## Model training on AWS Sagemaker

Referencing [this notebook](https://github.com/aws/amazon-sagemaker-examples/blob/master/sagemaker-python-sdk/pytorch_lstm_word_language_model/pytorch_rnn.ipynb)

In [10]:
import sagemaker
import boto3
import os
os.chdir('..')

In [2]:
sagemaker_session = sagemaker.Session()

In [4]:
bucket = sagemaker_session.default_bucket()
print(f"Bucket Name: {bucket}")

Bucket Name: sagemaker-us-east-1-594409465357


In [7]:
try:
    role = sagemaker.get_execution_role()
except ValueError:
    iam = boto3.client('iam')
    role = iam.get_role(RoleName = 'mom-aws')['Role']['Arn']
print(f"Execution Role: {role}")

Couldn't call 'get_role' to get Role ARN from role name shaunkhoo to get Role path.

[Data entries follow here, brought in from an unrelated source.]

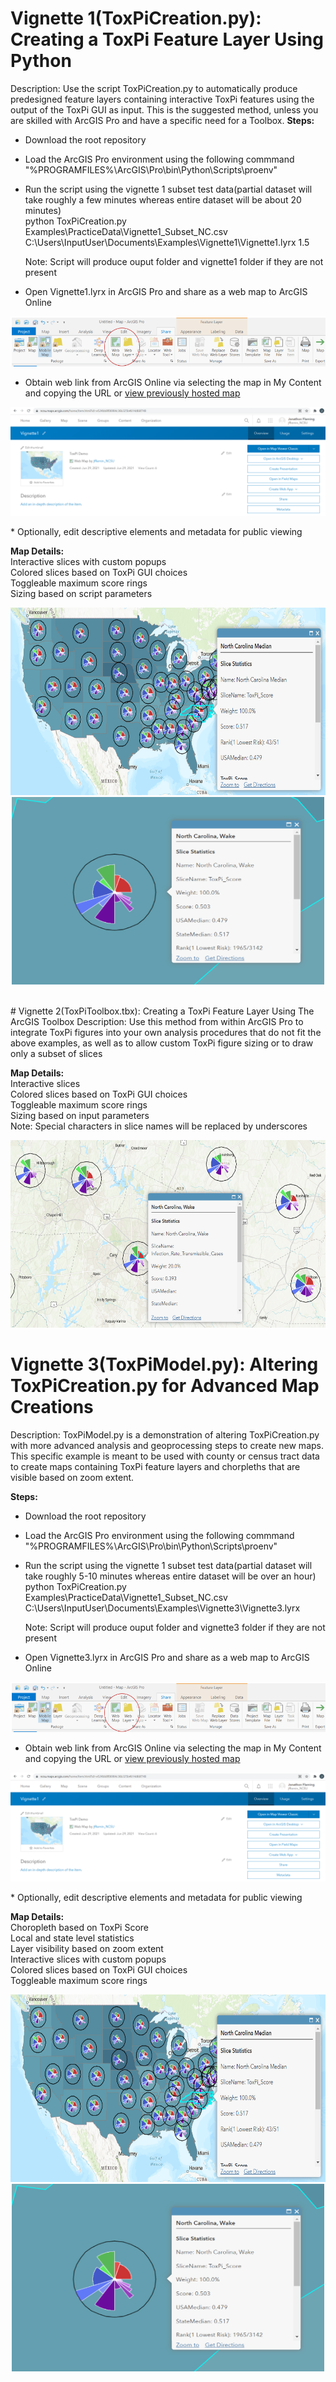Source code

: 

# Vignette 1(ToxPiCreation.py): Creating a ToxPi Feature Layer Using Python  
Description: Use the script ToxPiCreation.py to automatically produce predesigned feature layers containing interactive ToxPi features using the output of the ToxPi GUI as input. This is the suggested method, unless you are skilled with ArcGIS Pro and have a specific need for a Toolbox.
**Steps:**
* Download the root repository  
* Load the ArcGIS Pro environment using the following commmand  
    "%PROGRAMFILES%\ArcGIS\Pro\bin\Python\Scripts\proenv"
* Run the script using the vignette 1 subset test data(partial dataset will take roughly a few minutes whereas entire dataset will be about 20 minutes)  
    python ToxPiCreation.py Examples\PracticeData\Vignette1_Subset_NC.csv C:\Users\InputUser\Documents\Examples\Vignette1\Vignette1.lyrx 1.5
    
    Note: Script will produce ouput folder and vignette1 folder if they are not present  
* Open Vignette1.lyrx in ArcGIS Pro and share as a web map to ArcGIS Online
<p align = "center">
<img src="https://github.com/Jonathon-Fleming/ToxPi-GIS/blob/main/Images/MapShare.png" data-canonical-  
src="https://github.com/Jonathon-Fleming/ToxPi-GIS/blob/main/Images/MapShare.png">
</p>  

* Obtain web link from ArcGIS Online via selecting the map in My Content and copying the URL or [view previously hosted map](https://ncsu.maps.arcgis.com/home/item.html?id=e524bb8f06984c36b325b4614d66f748)  
<p align = "center">
<img src="https://github.com/Jonathon-Fleming/ToxPi-GIS/blob/main/Images/WebLink.PNG" data-canonical-  
src="https://github.com/Jonathon-Fleming/ToxPi-GIS/blob/main/Images/WebLink.PNG">   
</p>  
* Optionally, edit descriptive elements and metadata for public viewing  

**Map Details:**  
Interactive slices with custom popups  
Colored slices based on ToxPi GUI choices  
Toggleable maximum score rings  
Sizing based on script parameters
<p align = "center">
<img src="https://github.com/Jonathon-Fleming/ToxPi-GIS/blob/main/Images/StateLayer.PNG" data-canonical-  
src="https://github.com/Jonathon-Fleming/ToxPi-GIS/blob/main/Images/StateLayer.PNG" width = "650" height = "300" />
<img src="https://github.com/Jonathon-Fleming/ToxPi-GIS/blob/main/Images/CountyLayer.PNG" data-canonical-  
src="https://github.com/Jonathon-Fleming/ToxPi-GIS/blob/main/Images/CountyLayer.PNG" width = "500" height = "300" />  
</p>  
<br/>  
# Vignette 2(ToxPiToolbox.tbx): Creating a ToxPi Feature Layer Using The ArcGIS Toolbox
Description: Use this method from within ArcGIS Pro to integrate ToxPi figures into your own analysis procedures that do not fit the above examples, as well as to allow custom ToxPi figure sizing or to draw only a subset of slices   


**Map Details:**  
Interactive slices  
Colored slices based on ToxPi GUI choices  
Toggleable maximum score rings  
Sizing based on input parameters  
Note: Special characters in slice names will be replaced by underscores  
<p align = "center">
<img src="https://github.com/Jonathon-Fleming/ToxPi-GIS/blob/main/Images/NonFIPSLayer.PNG" data-canonical-  
src="https://github.com/Jonathon-Fleming/ToxPi-GIS/blob/main/Images/NonFIPS.PNG" width = "550" height = "300" />  
</p>  

# Vignette 3(ToxPiModel.py): Altering ToxPiCreation.py for Advanced Map Creations  
Description: ToxPiModel.py is a demonstration of altering ToxPiCreation.py with more advanced analysis and geoprocessing steps to create new maps. This specific example is meant to be used with county or census tract data to create maps containing ToxPi feature layers and chorpleths that are visible based on zoom extent.

**Steps:**
* Download the root repository  
* Load the ArcGIS Pro environment using the following commmand  
    "%PROGRAMFILES%\ArcGIS\Pro\bin\Python\Scripts\proenv"
* Run the script using the vignette 1 subset test data(partial dataset will take roughly 5-10 minutes whereas entire dataset will be over an hour)  
    python ToxPiCreation.py Examples\PracticeData\Vignette1_Subset_NC.csv C:\Users\InputUser\Documents\Examples\Vignette3\Vignette3.lyrx
    
    Note: Script will produce ouput folder and vignette3 folder if they are not present  
* Open Vignette3.lyrx in ArcGIS Pro and share as a web map to ArcGIS Online
<p align = "center">
<img src="https://github.com/Jonathon-Fleming/ToxPi-GIS/blob/main/Images/MapShare.png" data-canonical-  
src="https://github.com/Jonathon-Fleming/ToxPi-GIS/blob/main/Images/MapShare.png">
</p>  

* Obtain web link from ArcGIS Online via selecting the map in My Content and copying the URL or [view previously hosted map](https://ncsu.maps.arcgis.com/home/item.html?id=e524bb8f06984c36b325b4614d66f748)  
<p align = "center">
<img src="https://github.com/Jonathon-Fleming/ToxPi-GIS/blob/main/Images/WebLink.PNG" data-canonical-  
src="https://github.com/Jonathon-Fleming/ToxPi-GIS/blob/main/Images/WebLink.PNG">   
</p>  
* Optionally, edit descriptive elements and metadata for public viewing  

**Map Details:**  
Choropleth based on ToxPi Score  
Local and state level statistics  
Layer visibility based on zoom extent  
Interactive slices with custom popups  
Colored slices based on ToxPi GUI choices    
Toggleable maximum score rings  
<p align = "center">
<img src="https://github.com/Jonathon-Fleming/ToxPi-GIS/blob/main/Images/StateLayer.PNG" data-canonical-  
src="https://github.com/Jonathon-Fleming/ToxPi-GIS/blob/main/Images/StateLayer.PNG" width = "650" height = "300" />
<img src="https://github.com/Jonathon-Fleming/ToxPi-GIS/blob/main/Images/CountyLayer.PNG" data-canonical-  
src="https://github.com/Jonathon-Fleming/ToxPi-GIS/blob/main/Images/CountyLayer.PNG" width = "500" height = "300" />  
</p>  
<br/>  
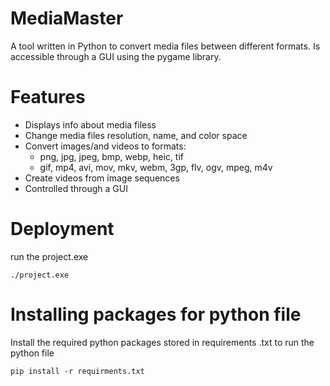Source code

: # MediaMaster

A tool written in Python to convert media files between different formats. Is accessible through a GUI using the pygame library.

# Features

- Displays info about media filess
- Change media files resolution, name, and color space
- Convert images/and videos to formats:
    - png, jpg, jpeg, bmp, webp, heic, tif
    - gif, mp4, avi, mov, mkv, webm, 3gp, flv, ogv, mpeg, m4v
- Create videos from image sequences
- Controlled through a GUI

# Deployment

run the project.exe

    ./project.exe

# Installing packages for python file

Install the required python packages stored in requirements .txt to run the python file

    pip install -r requirments.txt
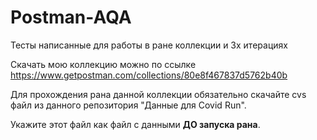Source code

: # Postman-AQA
Тесты написанные для работы в ране коллекции и 3х итерациях

Скачать мою коллекцию можно по ссылке https://www.getpostman.com/collections/80e8f467837d5762b40b

Для прохождения рана данной коллекции обязательно скачайте cvs файл из данного репозитория "Данные для Covid Run".

Укажите этот файл как файл с данными <b>ДО запуска рана</b>.

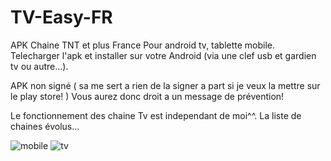 # TV-Easy-FR
APK Chaine TNT et plus France Pour android tv, tablette mobile.
Telecharger l'apk et installer sur votre Android (via une clef usb et gardien tv ou autre...).

APK non signé ( sa me sert a rien de la signer a part si je veux la mettre sur le play store! )
Vous aurez donc droit a un message de prévention!


Le fonctionnement des chaine Tv est independant de moi^^.
La liste de chaines évolus...

![mobile](https://github.com/lafouine022/TV-Easy-FR/assets/119431960/63c71a80-9ccf-4308-9e8e-fabd6c7b003c)
![tv](https://github.com/lafouine022/TV-Easy-FR/assets/119431960/6cc3b63d-dfb3-48d0-8338-7449720f3b0f)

Execution Role: arn:aws:iam::594409465357:role/mom-aws


In [15]:
inputs = sagemaker_session.upload_data(path = "Data/Processed/Training/train-aws", 
                                       bucket = bucket, 
                                       key_prefix = prefix)

In [16]:
print(f"Inputs stored in: {inputs}")

Inputs stored in: s3://sagemaker-us-east-1-594409465357/sagemaker/ssoc-autocoder


In [22]:
env = {
    'SAGEMAKER_REQUIREMENTS': '../Notebooks/requirements.txt', # path relative to `source_dir` below.
}

In [46]:
from sagemaker.pytorch import PyTorch

estimator = PyTorch(
    entry_point = "train_aws.py",
    role = role,
    framework_version = "1.8.1",
    instance_count = 1,
    instance_type = "ml.p2.xlarge",
    source_dir = "ssoc_autocoder",
    py_version = "py3",
    env = env,
    # available hyperparameters: emsize, nhid, nlayers, lr, clip, epochs, batch_size,
    #                            bptt, dropout, tied, seed, log_interval
    hyperparameters = {"epochs": 1, "tied": True},
)

In [47]:
estimator.fit({"training": inputs})

2021-10-11 03:28:39 Starting - Starting the training job...
2021-10-11 03:29:02 Starting - Launching requested ML instancesProfilerReport-1633922942: InProgress
......
2021-10-11 03:30:03 Starting - Preparing the instances for training......
2021-10-11 03:31:27 Downloading - Downloading input data...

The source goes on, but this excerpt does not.